Toda esta realidade é vivida de forma sempre imperfeita, requerendo esforço, de cada um dos esposos e de ambos em conjunto. O esforço, a paciência e o perdão não são o lado aborrecido do matrimónio, mas a expressão do valor e do apreço que se dá ao relacionamento para preservar e desenvolver o sonho que se iniciou juntos. Não há que perder a alegria nem deixar arrefecer o amor que levou ao início do caminho em comum. Essas horas fazem parte do percurso. O matrimónio como vivência e como sacramento não é simplesmente o dia do casamento, mas uma vida inteira, onde dias de crise, de dúvida e de cansaço vão aparecer. Aí é necessário, mais do que nunca, retornar às raízes do estar juntos, reavivar as memórias do carinho e dos compromissos, recorrer ao perdão e ao reencontro e sobretudo tomar consciência da presença de Deus e a Ele recorrer; o mesmo que uniu e continua a tornar possível o caminho em comum. Mas a ajuda dos amigos, de outro casal, da comunidade e de pessoas competentes, é preciosa nestes casos.

Mas este quadro faz-nos igualmente compreender quão destrutivos podem ser os processos de violência, de abusos, de busca de supremacia e de domínio de um sobre outro, pois perverte totalmente o sentido e a função da família, deixando frustradas e desamparadas as vítimas destes processos destruidores. Pode haver, de facto, como diz o papa, situações em que não seja mais possível a convivência, para salvar a dignidade das pessoas, sobretudo dos mais frágeis que são as crianças. Os casais vítimas destas situações, particularmente as suas vítimas, devem encontrar na comunidade eclesial e da sociedade uma forte solidariedade e compreensão, que os ajude a superar situações tão dramáticas.

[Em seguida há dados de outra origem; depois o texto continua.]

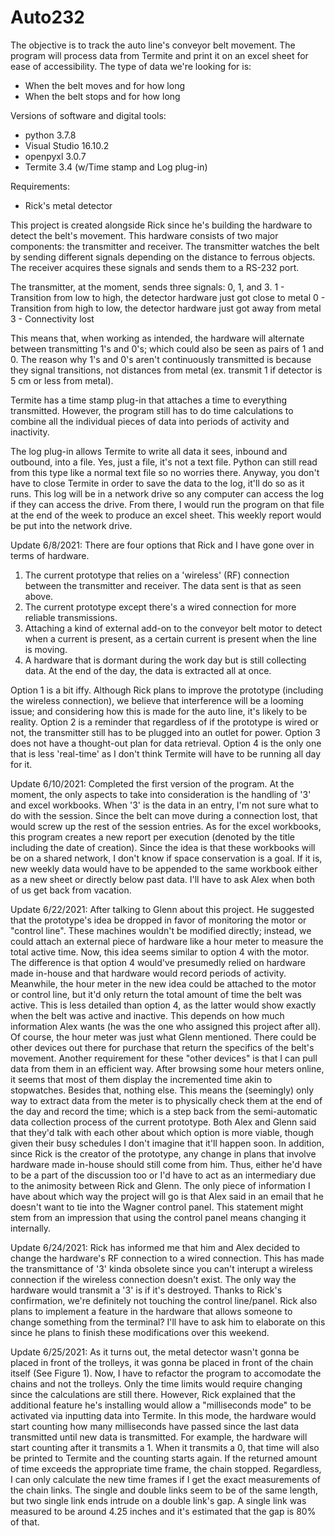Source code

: # Auto232
The objective is to track the auto line's conveyor belt movement.
The program will process data from Termite and print it on an excel sheet for ease of accessibility.
The type of data we're looking for is:
- When the belt moves and for how long
- When the belt stops and for how long

Versions of software and digital tools:
- python 3.7.8
- Visual Studio 16.10.2
- openpyxl 3.0.7
- Termite 3.4 (w/Time stamp and Log plug-in)

Requirements:
- Rick's metal detector

This project is created alongside Rick since he's building the hardware to detect the belt's movement.
This hardware consists of two major components: the transmitter and receiver.
The transmitter watches the belt by sending different signals depending on the distance to ferrous objects.
The receiver acquires these signals and sends them to a RS-232 port.

The transmitter, at the moment, sends three signals: 0, 1, and 3.
1 - Transition from low to high, the detector hardware just got close to metal
0 - Transition from high to low, the detector hardware just got away from metal
3 - Connectivity lost

This means that, when working as intended, the hardware will alternate between transmitting 1's and 0's;
which could also be seen as pairs of 1 and 0. The reason why 1's and 0's aren't continuously transmitted
is because they signal transitions, not distances from metal (ex. transmit 1 if detector is 5 cm or less
from metal).

Termite has a time stamp plug-in that attaches a time to everything transmitted. However, the program 
still has to do time calculations to combine all the individual pieces of data into periods of activity
and inactivity.

The log plug-in allows Termite to write all data it sees, inbound and outbound, into a file. Yes, just a
file, it's not a text file. Python can still read from this type like a normal text file so no worries
there. Anyway, you don't have to close Termite in order to save the data to the log, it'll do so as it
runs. This log will be in a network drive so any computer can access the log if they can access the drive.
From there, I would run the program on that file at the end of the week to produce an excel sheet. This
weekly report would be put into the network drive. 

Update 6/8/2021: There are four options that Rick and I have gone over in terms of hardware.
1. The current prototype that relies on a 'wireless' (RF) connection between the transmitter and receiver.
The data sent is that as seen above.
2. The current prototype except there's a wired connection for more reliable transmissions.
3. Attaching a kind of external add-on to the conveyor belt motor to detect when a current is present,
as a certain current is present when the line is moving.
4. A hardware that is dormant during the work day but is still collecting data. At the end of the day,
the data is extracted all at once.

Option 1 is a bit iffy. Although Rick plans to improve the prototype (including the
wireless connection), we believe that interference will be a looming issue; and considering how this is
made for the auto line, it's likely to be reality. 
Option 2 is a reminder that regardless of if the prototype is wired or not, the transmitter still has to
be plugged into an outlet for power.
Option 3 does not have a thought-out plan for data retrieval.
Option 4 is the only one that is less 'real-time' as I don't think Termite will have to be running all
day for it. 

Update 6/10/2021: Completed the first version of the program. At the moment, the only aspects to take into 
consideration is the handling of '3' and excel workbooks. When '3' is the data in an entry, I'm not sure what
to do with the session. Since the belt can move during a connection lost, that would screw up the rest of
the session entries. As for the excel workbooks, this program creates a new report per execution (denoted
by the title including the date of creation). Since the idea is that these workbooks will be on a shared
network, I don't know if space conservation is a goal. If it is, new weekly data would have to be appended
to the same workbook either as a new sheet or directly below past data. I'll have to ask Alex when both of
us get back from vacation.

Update 6/22/2021: After talking to Glenn about this project. He suggested that the prototype's idea be
dropped in favor of monitoring the motor or "control line". These machines wouldn't be modified directly;
instead, we could attach an external piece of hardware like a hour meter to measure the total active time.
Now, this idea seems similar to option 4 with the motor. The difference is that option 4 would've presumedly
relied on hardware made in-house and that hardware would record periods of activity. Meanwhile, the hour 
meter in the new idea could be attached to the motor or control line, but it'd only return the total amount
of time the belt was active. This is less detailed than option 4, as the latter would show exactly when the
belt was active and inactive. This depends on how much information Alex wants (he was the one who assigned
this project after all). Of course, the hour meter was just what Glenn mentioned. There could be other 
devices out there for purchase that return the specifics of the belt's movement. Another requirement for 
these "other devices" is that I can pull data from them in an efficient way. After browsing some hour meters
online, it seems that most of them display the incremented time akin to stopwatches. Besides that, nothing
else. This means the (seemingly) only way to extract data from the meter is to physically check them at 
the end of the day and record the time; which is a step back from the semi-automatic data collection process
of the current prototype. Both Alex and Glenn said that they'd talk with each other about which option is
more viable, though given their busy schedules I don't imagine that it'll happen soon. In addition, since
Rick is the creator of the prototype, any change in plans that involve hardware made in-house should still
come from him. Thus, either he'd have to be a part of the discussion too or I'd have to act as an intermediary
due to the animosity between Rick and Glenn. The only piece of information I have about which way the project
will go is that Alex said in an email that he doesn't want to tie into the Wagner control panel. This 
statement might stem from an impression that using the control panel means changing it internally. 

Update 6/24/2021: Rick has informed me that him and Alex decided to change the hardware's RF connection
to a wired connection. This has made the transmittance of '3' kinda obsolete since you can't interupt
a wireless connection if the wireless connection doesn't exist. The only way the hardware would transmit
a '3' is if it's destroyed. Thanks to Rick's confirmation, we're definitely not touching the control
line/panel. Rick also plans to implement a feature in the hardware that allows someone to change something
from the terminal? I'll have to ask him to elaborate on this since he plans to finish these modifications
over this weekend.

Update 6/25/2021: As it turns out, the metal detector wasn't gonna be placed in front of the trolleys, it
was gonna be placed in front of the chain itself (See Figure 1). Now, I have to refactor the program to
accomodate the chains and not the trolleys. Only the time limits would require changing since the 
calculations are still there. However, Rick explained that the additional feature he's installing would
allow a "milliseconds mode" to be activated via inputting data into Termite. In this mode, the hardware
would start counting how many milliseconds have passed since the last data transmitted until new data
is transmitted. For example, the hardware will start counting after it transmits a 1. When it transmits
a 0, that time will also be printed to Termite and the counting starts again. If the returned amount of
time exceeds the appropriate time frame, the chain stopped. Regardless, I can only calculate the new time
frames if I get the exact measurements of the chain links. The single and double links seem to be of the
same length, but two single link ends intrude on a double link's gap. A single link was measured to be 
around 4.25 inches and it's estimated that the gap is 80% of that.
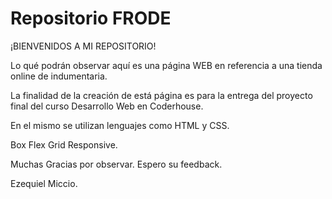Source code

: # Repositorio FRODE

¡BIENVENIDOS A MI REPOSITORIO!

Lo qué podrán observar aquí es una página WEB en referencia a una tienda online de indumentaria.

La finalidad de la creación de está página es para la entrega del proyecto final del curso Desarrollo Web en Coderhouse.

En el mismo se utilizan lenguajes como HTML y CSS.

Box
Flex
Grid
Responsive. 

Muchas Gracias por observar. Espero su feedback. 

Ezequiel Miccio.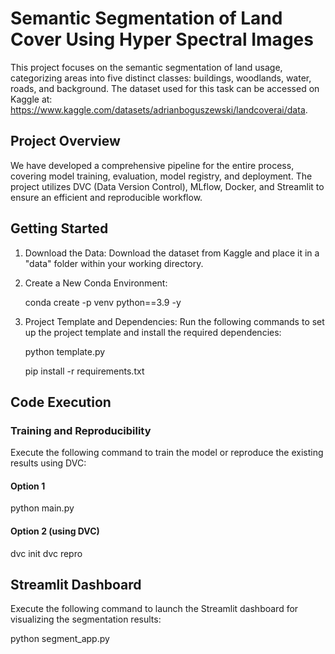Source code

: # Semantic Segmentation of Land Cover Using Hyper Spectral Images

This project focuses on the semantic segmentation of land usage, categorizing areas into five distinct classes: buildings, woodlands, water, roads, and background. The dataset used for this task can be accessed on Kaggle at: https://www.kaggle.com/datasets/adrianboguszewski/landcoverai/data. 

## Project Overview
We have developed a comprehensive pipeline for the entire process, covering model training, evaluation, model registry, and deployment. The project utilizes DVC (Data Version Control), MLflow, Docker, and Streamlit to ensure an efficient and reproducible workflow.

## Getting Started
1. Download the Data: 
Download the dataset from Kaggle and place it in a "data" folder within your working directory.

2. Create a New Conda Environment:

    conda create -p venv python==3.9 -y

3. Project Template and Dependencies:
Run the following commands to set up the project template and install the required dependencies:

    python template.py

    pip install -r requirements.txt

## Code Execution

### Training and Reproducibility
Execute the following command to train the model or reproduce the existing results using DVC:


#### Option 1
python main.py

#### Option 2 (using DVC)
dvc init
dvc repro

## Streamlit Dashboard


Execute the following command to launch the Streamlit dashboard for visualizing the segmentation results:

python segment_app.py


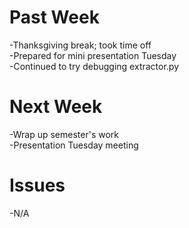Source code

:# Past Week
-Thanksgiving break; took time off  
-Prepared for mini presentation Tuesday  
-Continued to try debugging extractor.py
# Next Week
-Wrap up semester's work  
-Presentation Tuesday meeting
# Issues
-N/A
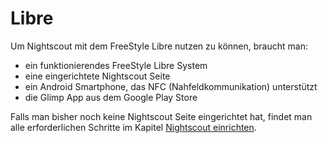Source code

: # Libre

Um Nightscout mit dem FreeStyle Libre nutzen zu können, braucht man:
* ein funktionierendes FreeStyle Libre System
* eine eingerichtete Nightscout Seite
* ein Android Smartphone, das NFC (Nahfeldkommunikation) unterstützt
* die Glimp App aus dem Google Play Store

Falls man bisher noch keine Nightscout Seite eingerichtet hat, findet man alle erforderlichen Schritte im Kapitel [Nightscout einrichten](../../nightscout/nightscout_einrichten.md).

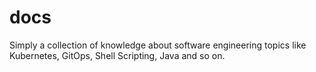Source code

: # docs

Simply a collection of knowledge about software engineering topics like Kubernetes, GitOps, Shell Scripting, Java and so on.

2.      O berço apropriado para gerar e transmitir a vida (AL 14-18)

É, pois, neste ambiente de amor que devem surgir e ser acompanhadas as novas vidas humanas. Não se trata apenas de uma questão biológica. “À imagem de Deus”, os dois,  homem e mulher, tornam-se participantes diretos na obra criadora de Deus, não apenas enquanto geram novas pessoas, mas enquanto lhes transmitem uma qualidade de vida segundo o modelo que eles próprios vivem: do carinho e atenção que que se oferecem mutuamente, dos conhecimentos e sonhos que partilham, do engenho e esforço com que superam as dificuldades, dos relacionamentos e solidariedades em que participam, da fé que os anima e lhes dá esperança. A família é o verdadeiro “laboratório de vida e de humanidade”, onde nasce e se desenvolve, um ser humano em todas as suas dimensões, marcado pelo afeto que dará estabilidade e sentido à sua vida.

O específico e insubstituível da família, que constitui o seu desafio e a sua missão é precisamente a criação deste ambiente onde se vive, se partilha e se transmite a vida com qualidade e dignidade humana. O amor do casal e a geração e acompanhamento dos filhos não são realidades separadas, mas reclamam-se mutuamente, na dinâmica do amor fiel e fecundo, à imagem do amor de Deus.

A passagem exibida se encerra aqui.